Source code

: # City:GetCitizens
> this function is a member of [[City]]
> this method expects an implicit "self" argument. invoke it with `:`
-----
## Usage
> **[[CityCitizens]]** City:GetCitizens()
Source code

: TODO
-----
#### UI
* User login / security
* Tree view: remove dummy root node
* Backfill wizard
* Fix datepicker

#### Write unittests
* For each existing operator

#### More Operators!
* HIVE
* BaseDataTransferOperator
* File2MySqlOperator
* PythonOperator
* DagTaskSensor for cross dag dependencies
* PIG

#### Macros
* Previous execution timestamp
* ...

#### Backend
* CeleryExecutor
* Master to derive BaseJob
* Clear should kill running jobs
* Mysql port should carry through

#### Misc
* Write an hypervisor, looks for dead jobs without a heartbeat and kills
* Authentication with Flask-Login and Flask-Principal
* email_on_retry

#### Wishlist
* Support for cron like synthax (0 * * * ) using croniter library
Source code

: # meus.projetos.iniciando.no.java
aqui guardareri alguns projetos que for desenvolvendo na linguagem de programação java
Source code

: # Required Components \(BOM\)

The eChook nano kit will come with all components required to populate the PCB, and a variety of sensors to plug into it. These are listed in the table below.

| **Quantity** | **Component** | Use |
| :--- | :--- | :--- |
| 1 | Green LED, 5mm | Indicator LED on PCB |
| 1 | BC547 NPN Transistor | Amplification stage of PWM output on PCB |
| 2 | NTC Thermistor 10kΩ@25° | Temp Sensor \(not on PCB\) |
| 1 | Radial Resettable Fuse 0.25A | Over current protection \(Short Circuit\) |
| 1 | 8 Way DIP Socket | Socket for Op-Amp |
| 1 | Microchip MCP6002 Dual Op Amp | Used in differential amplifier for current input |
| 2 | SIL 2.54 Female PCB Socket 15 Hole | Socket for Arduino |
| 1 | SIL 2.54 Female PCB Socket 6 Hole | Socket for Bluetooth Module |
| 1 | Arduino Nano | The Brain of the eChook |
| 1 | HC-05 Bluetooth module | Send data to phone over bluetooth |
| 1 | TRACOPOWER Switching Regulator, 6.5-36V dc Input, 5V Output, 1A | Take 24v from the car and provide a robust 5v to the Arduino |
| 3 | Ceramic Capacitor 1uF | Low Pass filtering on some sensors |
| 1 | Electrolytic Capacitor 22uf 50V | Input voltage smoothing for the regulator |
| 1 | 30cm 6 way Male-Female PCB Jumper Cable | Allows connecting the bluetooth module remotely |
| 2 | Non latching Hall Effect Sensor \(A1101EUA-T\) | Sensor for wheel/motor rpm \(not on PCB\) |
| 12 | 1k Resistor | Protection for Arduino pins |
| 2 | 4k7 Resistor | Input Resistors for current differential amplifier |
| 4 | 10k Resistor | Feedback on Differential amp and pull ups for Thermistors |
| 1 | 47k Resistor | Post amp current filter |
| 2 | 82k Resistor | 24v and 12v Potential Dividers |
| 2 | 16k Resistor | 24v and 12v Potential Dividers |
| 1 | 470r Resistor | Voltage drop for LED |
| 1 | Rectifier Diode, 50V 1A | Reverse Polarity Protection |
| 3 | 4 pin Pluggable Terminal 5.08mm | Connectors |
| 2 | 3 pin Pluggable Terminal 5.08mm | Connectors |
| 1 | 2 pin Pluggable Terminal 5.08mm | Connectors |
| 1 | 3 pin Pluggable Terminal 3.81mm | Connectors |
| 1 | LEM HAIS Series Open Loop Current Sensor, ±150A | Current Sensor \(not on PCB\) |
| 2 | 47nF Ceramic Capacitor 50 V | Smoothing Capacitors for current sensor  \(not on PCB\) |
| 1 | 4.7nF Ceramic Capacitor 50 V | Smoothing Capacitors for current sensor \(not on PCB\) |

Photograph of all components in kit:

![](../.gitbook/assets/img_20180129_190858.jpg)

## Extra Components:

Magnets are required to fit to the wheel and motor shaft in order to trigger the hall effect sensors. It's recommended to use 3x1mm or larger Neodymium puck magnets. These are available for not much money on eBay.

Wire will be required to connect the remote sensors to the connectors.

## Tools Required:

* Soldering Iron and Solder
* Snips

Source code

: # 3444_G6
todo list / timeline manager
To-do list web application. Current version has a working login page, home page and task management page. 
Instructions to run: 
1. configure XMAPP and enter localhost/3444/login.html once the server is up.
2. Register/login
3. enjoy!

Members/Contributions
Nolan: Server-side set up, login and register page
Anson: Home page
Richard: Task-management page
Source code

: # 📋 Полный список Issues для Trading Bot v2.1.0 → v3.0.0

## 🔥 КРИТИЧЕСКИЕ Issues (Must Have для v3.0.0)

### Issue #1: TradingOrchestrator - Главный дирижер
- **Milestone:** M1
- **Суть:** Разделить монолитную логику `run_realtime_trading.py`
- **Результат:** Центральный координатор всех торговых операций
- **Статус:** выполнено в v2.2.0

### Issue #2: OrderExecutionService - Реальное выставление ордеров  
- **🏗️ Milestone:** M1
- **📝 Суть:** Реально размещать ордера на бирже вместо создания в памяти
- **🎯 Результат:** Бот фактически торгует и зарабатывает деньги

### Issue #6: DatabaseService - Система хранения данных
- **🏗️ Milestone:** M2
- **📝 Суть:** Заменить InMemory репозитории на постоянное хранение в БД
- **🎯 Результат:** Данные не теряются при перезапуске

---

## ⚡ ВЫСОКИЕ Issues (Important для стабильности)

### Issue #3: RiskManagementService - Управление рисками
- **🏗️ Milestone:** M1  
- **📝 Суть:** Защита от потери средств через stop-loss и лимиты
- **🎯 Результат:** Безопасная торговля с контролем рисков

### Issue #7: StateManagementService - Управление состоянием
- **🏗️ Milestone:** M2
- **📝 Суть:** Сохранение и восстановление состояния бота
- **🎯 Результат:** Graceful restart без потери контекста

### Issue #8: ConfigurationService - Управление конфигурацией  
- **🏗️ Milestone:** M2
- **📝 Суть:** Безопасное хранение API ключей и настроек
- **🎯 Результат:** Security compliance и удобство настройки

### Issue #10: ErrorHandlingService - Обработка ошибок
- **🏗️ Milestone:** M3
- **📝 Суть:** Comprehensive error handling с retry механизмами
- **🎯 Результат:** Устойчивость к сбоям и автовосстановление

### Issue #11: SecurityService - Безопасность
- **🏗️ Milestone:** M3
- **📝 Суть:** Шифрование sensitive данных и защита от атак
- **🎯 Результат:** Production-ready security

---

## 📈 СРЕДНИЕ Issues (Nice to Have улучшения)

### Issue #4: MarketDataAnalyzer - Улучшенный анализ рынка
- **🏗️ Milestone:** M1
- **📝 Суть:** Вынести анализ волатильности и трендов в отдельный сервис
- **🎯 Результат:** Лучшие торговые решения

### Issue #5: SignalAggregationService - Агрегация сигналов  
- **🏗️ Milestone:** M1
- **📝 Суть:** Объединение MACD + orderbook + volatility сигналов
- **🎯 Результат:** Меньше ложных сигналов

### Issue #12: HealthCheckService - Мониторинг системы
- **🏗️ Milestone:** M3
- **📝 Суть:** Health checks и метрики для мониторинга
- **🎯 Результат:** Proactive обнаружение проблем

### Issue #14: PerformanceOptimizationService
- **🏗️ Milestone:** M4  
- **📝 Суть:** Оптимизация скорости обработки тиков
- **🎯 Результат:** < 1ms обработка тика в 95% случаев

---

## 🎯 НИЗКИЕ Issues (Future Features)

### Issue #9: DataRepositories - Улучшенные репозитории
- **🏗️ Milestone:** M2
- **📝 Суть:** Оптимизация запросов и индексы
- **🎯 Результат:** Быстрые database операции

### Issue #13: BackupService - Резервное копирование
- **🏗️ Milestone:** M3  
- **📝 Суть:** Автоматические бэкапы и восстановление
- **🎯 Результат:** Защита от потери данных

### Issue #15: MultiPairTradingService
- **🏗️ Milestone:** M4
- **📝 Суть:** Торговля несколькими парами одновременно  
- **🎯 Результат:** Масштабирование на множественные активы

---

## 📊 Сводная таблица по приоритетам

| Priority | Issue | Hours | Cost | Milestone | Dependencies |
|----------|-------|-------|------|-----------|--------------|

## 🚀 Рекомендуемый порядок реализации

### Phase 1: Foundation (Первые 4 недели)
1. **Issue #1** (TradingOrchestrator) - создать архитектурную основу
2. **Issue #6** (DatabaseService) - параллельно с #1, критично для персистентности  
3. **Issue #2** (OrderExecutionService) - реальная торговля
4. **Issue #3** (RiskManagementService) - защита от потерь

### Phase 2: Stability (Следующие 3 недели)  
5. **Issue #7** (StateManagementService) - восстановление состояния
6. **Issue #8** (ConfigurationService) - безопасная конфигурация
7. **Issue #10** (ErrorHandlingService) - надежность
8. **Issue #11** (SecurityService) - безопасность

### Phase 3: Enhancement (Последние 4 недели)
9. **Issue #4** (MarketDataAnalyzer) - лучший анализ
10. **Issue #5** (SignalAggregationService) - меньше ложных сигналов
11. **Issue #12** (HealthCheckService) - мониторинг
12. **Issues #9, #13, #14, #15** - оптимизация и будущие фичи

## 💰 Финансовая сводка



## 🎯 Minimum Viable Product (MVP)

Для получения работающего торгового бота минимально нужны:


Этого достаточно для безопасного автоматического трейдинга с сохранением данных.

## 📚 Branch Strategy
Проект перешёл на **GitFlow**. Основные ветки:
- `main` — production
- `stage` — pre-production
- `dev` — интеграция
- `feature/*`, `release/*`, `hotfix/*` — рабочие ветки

TASK REQUIREMENTS -
Among the entries above, the line containing "### Issue #14: PerformanceOptimizationService", the line containing "Milestone | Dependencies |", and all lines between them are to be restated word for word; nothing else belongs in the reply.

EXPECTED ANSWER -
### Issue #14: PerformanceOptimizationService
- **🏗️ Milestone:** M4  
- **📝 Суть:** Оптимизация скорости обработки тиков
- **🎯 Результат:** < 1ms обработка тика в 95% случаев

---

## 🎯 НИЗКИЕ Issues (Future Features)

### Issue #9: DataRepositories - Улучшенные репозитории
- **🏗️ Milestone:** M2
- **📝 Суть:** Оптимизация запросов и индексы
- **🎯 Результат:** Быстрые database операции

### Issue #13: BackupService - Резервное копирование
- **🏗️ Milestone:** M3  
- **📝 Суть:** Автоматические бэкапы и восстановление
- **🎯 Результат:** Защита от потери данных

### Issue #15: MultiPairTradingService
- **🏗️ Milestone:** M4
- **📝 Суть:** Торговля несколькими парами одновременно  
- **🎯 Результат:** Масштабирование на множественные активы

---

## 📊 Сводная таблица по приоритетам

| Priority | Issue | Hours | Cost | Milestone | Dependencies |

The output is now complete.